This week we continue to examine the growth of the travel retail sector, in the run up to the 30th TFWA Duty Free and Travel Retail Global Summit in Cannes at the end of this month. Airport retail design has been a key factor in this growth and an area in which Barber Design are fast becoming experts. The latest UK airport to complete a retail design makeover is Gatwick – where initial indications suggest that there is an obvious benefit in developing an effective trade offer in travel hubs.
An article in Retail Week recently suggested that travel retail has ‘rocketed up the agenda over the past few years’ as travel retail hubs such as airports and railway stations are ‘no longer content to provide commuters or travellers with a soggy sausage roll and a newspaper.’
There has been a shift in consumer expectation where those who pass through travel hubs expect it to be an integral and joyful part of their journey – with exciting brands, fine dining and high-end customer experience. As previously reported here, Heathrow’s Terminal 5 and King’s Cross St Pancras were quick t cotton onto the burgeoning travel retail trend and revised their retail offer to feature interesting brands in glossy, cleverly-designed units and now both Stansted and Gatwick Airports are both following suit with Gatwick investing an estimated £41 million on their recent retail design makeover.

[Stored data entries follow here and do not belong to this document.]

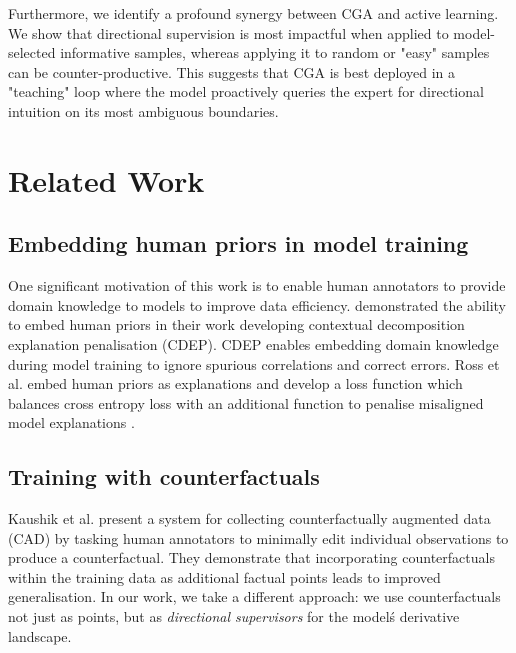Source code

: \documentclass[sigconf,anonymous]{aamas}
\begin{document}
Furthermore, we identify a profound synergy between CGA and active learning. We show that directional supervision is most impactful when applied to model-selected informative samples, whereas applying it to random or "easy" samples can be counter-productive. This suggests that CGA is best deployed in a "teaching" loop where the model proactively queries the expert for directional intuition on its most ambiguous boundaries.

\section{Related Work}
\label{related_work}

\subsection{Embedding human priors in model training}
One significant motivation of this work is to enable human annotators to provide domain knowledge to models to improve data efficiency. \citeauthor{rieger2020interpretations} \cite{rieger2020interpretations} demonstrated the ability to embed human priors in their work developing contextual decomposition explanation penalisation (CDEP). CDEP enables embedding domain knowledge during model training to ignore spurious correlations and correct errors. Ross et al. embed human priors as explanations and develop a loss function which balances cross entropy loss with an additional function to penalise misaligned model explanations \cite{ross2017right}.

\subsection{Training with counterfactuals}
Kaushik et al. \cite{Kaushik2020Learning} present a system for collecting counterfactually augmented data (CAD) by tasking human annotators to minimally edit individual observations to produce a counterfactual. They demonstrate that incorporating counterfactuals within the training data as additional factual points leads to improved generalisation. In our work, we take a different approach: we use counterfactuals not just as points, but as \emph{directional supervisors} for the model\'s derivative landscape.
\end{document}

To date they have brought in ten new brands and the strategy is working: the airport reported a 9.7% rise in retail sales during 2013/14 – to £135.1 million – despite the disruption caused by the refurbishment programme.
Gatwick’s head of retail, Spencer Sheen explained to retail week that Gatwick’s retail revamp was long overdue:
“Previously there had been perhaps a bit of under-investment – its reputation had been seen as second to Heathrow.”
Rather than drawing their retail design inspiration from other airports, the team had looked at what was happening on the high street and they didn’t take the traditional route of focusing specifically on luxury brands:
“We spent our time looking at the likes of Westfield, Oxford Street, Regent Street – as these places fundamentally attract the same customers going through Gatwick.
“To me it goes back to how relevant you are to the customer. We have worked hard to have the best of the high street, such as Fat Face and Victoria’s Secret – a fairly recent addition to the UK travel market.
“Premium brands are important but not many people can afford a £6,500 Gucci handbag. So we’d rather have an offer that is relevant and people really want to engage with.”
The airport has now increased it’s number of retail units from 136 to 146 and also engaged market research processes – listening to customer feedback to find out what travellers really wanted. Over a third of respondents requested a Nando’s restaurant and the team duly obliged, keeping the design of the new restaurant – and the majority of the other stores – close to the layout and design of those on the high street so that customers felt some sense of familiarity – as Gatwick’s business development manager, Charlotte Christiansen, explains:
“Customers are not supposed to feel like they are making a distressed purchase. Instead it’s somewhere they want to hang out and enjoy.”
They also decided to adopt a ‘one of everything’ policy, which Christiansen agrees has raised a few eyebrows as it hasn’t been done at an airport before:
“So we have one coffee shop, one sushi bar, one pub, but they all have to be best-in-class. We are still doubling up on some things. You can’t change everything overnight.“
But so far she suggests that this policy of ‘de-duplication’ has ‘worked a treat’ as the outlets are working harder – and the quality, service and products are all excellent.
As the travel retail trend shows no sign of slowing down we are very excited to be attending the TFWA conference later this month to see what other trends are unfolding in this exciting and innovative retail design sector – and we will be sure to report the results here on the Barber Design blog.